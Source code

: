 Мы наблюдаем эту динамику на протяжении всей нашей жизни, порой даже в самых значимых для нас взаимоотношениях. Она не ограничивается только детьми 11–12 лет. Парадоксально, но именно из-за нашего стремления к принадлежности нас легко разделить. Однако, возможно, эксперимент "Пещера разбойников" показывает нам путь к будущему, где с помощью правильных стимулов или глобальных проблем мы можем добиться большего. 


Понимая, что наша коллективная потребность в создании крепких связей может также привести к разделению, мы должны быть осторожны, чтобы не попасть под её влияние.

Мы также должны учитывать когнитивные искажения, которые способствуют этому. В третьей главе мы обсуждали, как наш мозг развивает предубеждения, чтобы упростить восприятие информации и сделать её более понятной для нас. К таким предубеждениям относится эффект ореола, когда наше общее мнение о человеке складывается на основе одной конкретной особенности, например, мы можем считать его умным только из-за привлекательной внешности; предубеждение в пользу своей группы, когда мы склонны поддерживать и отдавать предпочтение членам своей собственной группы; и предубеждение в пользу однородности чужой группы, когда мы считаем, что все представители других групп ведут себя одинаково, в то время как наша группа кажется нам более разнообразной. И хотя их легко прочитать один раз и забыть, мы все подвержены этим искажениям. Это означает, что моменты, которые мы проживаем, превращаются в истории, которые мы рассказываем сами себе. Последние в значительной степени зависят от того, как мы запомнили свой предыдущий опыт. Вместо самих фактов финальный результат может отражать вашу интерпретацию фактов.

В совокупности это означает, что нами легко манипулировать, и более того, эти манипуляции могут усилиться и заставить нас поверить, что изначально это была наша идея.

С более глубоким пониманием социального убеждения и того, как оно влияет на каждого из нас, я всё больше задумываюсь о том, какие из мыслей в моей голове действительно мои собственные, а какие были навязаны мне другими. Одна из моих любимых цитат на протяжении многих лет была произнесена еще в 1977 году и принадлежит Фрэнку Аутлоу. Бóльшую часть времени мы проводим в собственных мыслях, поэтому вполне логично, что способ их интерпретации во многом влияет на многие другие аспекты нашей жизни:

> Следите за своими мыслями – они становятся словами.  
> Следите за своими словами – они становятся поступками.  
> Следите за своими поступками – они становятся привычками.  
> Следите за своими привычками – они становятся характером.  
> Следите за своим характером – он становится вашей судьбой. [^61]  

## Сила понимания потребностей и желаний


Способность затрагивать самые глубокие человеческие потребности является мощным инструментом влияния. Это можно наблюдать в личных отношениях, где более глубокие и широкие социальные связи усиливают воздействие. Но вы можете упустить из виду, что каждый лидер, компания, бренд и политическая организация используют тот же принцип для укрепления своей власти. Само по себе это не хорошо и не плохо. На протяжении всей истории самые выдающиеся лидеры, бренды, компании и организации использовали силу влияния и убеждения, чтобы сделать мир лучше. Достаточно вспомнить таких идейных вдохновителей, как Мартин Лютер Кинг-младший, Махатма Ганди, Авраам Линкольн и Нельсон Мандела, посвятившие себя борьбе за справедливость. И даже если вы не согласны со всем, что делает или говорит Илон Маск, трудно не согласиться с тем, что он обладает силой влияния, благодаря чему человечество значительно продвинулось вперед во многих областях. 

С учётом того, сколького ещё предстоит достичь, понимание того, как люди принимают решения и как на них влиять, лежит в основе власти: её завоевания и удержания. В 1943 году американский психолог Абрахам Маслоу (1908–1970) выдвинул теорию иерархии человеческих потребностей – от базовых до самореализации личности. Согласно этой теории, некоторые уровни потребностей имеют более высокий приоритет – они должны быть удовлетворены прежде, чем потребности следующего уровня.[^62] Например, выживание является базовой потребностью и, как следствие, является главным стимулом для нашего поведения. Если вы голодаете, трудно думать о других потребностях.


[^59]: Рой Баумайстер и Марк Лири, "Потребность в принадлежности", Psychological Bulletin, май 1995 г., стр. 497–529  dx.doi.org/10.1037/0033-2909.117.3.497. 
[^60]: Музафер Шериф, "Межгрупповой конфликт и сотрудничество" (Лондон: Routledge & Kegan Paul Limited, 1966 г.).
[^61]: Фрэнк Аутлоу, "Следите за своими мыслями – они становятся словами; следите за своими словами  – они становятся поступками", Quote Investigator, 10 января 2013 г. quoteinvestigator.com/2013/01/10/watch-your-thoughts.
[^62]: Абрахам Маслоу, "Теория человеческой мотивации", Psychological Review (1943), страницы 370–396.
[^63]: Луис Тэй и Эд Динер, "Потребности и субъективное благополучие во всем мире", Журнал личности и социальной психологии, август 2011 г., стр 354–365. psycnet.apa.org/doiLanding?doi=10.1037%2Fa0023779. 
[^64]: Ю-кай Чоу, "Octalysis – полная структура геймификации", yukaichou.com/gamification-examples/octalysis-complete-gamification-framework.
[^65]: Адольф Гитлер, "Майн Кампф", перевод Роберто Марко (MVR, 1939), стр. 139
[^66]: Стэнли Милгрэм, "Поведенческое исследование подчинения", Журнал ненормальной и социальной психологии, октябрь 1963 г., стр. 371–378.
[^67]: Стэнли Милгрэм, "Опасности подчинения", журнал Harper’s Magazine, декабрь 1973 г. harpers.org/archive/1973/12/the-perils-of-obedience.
○ ○ ○ ○ ○ ○ ○
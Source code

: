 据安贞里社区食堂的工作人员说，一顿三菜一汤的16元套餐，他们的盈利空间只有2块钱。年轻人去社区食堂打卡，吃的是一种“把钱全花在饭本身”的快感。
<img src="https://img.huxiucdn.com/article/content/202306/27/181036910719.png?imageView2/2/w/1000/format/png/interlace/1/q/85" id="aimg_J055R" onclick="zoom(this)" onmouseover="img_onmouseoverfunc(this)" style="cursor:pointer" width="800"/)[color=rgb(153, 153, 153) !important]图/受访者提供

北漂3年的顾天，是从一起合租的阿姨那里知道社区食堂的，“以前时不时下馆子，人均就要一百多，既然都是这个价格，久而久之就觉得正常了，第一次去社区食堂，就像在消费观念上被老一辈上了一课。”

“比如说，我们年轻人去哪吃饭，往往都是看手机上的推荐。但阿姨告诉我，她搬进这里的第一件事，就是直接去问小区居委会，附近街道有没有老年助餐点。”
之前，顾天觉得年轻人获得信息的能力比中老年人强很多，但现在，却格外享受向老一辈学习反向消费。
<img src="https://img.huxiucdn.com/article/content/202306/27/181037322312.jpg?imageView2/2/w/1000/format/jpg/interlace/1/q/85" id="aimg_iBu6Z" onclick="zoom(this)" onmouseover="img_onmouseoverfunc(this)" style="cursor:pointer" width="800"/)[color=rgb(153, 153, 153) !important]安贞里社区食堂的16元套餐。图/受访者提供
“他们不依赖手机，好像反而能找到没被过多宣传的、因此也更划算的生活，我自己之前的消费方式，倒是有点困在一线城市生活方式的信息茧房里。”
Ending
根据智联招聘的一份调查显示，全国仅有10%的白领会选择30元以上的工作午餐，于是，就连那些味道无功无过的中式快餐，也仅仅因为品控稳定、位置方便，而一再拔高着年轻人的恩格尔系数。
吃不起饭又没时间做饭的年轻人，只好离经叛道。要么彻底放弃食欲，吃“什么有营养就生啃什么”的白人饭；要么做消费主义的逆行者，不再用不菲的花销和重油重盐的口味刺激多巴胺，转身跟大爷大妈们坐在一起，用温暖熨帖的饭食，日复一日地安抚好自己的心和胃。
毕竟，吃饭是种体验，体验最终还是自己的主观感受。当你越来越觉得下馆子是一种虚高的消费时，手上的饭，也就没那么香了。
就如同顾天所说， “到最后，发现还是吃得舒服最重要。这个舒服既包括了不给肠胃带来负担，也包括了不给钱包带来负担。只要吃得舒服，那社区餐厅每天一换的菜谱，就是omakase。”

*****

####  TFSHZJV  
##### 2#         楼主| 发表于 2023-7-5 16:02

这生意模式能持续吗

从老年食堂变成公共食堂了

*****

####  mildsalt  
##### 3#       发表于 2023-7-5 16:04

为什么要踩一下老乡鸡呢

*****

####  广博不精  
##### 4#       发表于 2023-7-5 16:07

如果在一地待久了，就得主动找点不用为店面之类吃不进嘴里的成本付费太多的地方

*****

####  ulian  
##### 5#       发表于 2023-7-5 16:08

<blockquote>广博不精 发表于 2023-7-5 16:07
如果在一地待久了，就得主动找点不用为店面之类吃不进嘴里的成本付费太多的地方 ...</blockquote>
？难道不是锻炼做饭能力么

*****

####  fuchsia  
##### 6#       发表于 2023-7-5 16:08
○ ○ ○ ○ ○ ○ ○
Beginning at the line with "они становятся привычками." and stopping after the line with "## Сила понимания потребностей и желаний", please write out every line of the data above exactly and nothing else.

> Следите за своими поступками – они становятся привычками.  
> Следите за своими привычками – они становятся характером.  
> Следите за своим характером – он становится вашей судьбой. [^61]  

## Сила понимания потребностей и желаний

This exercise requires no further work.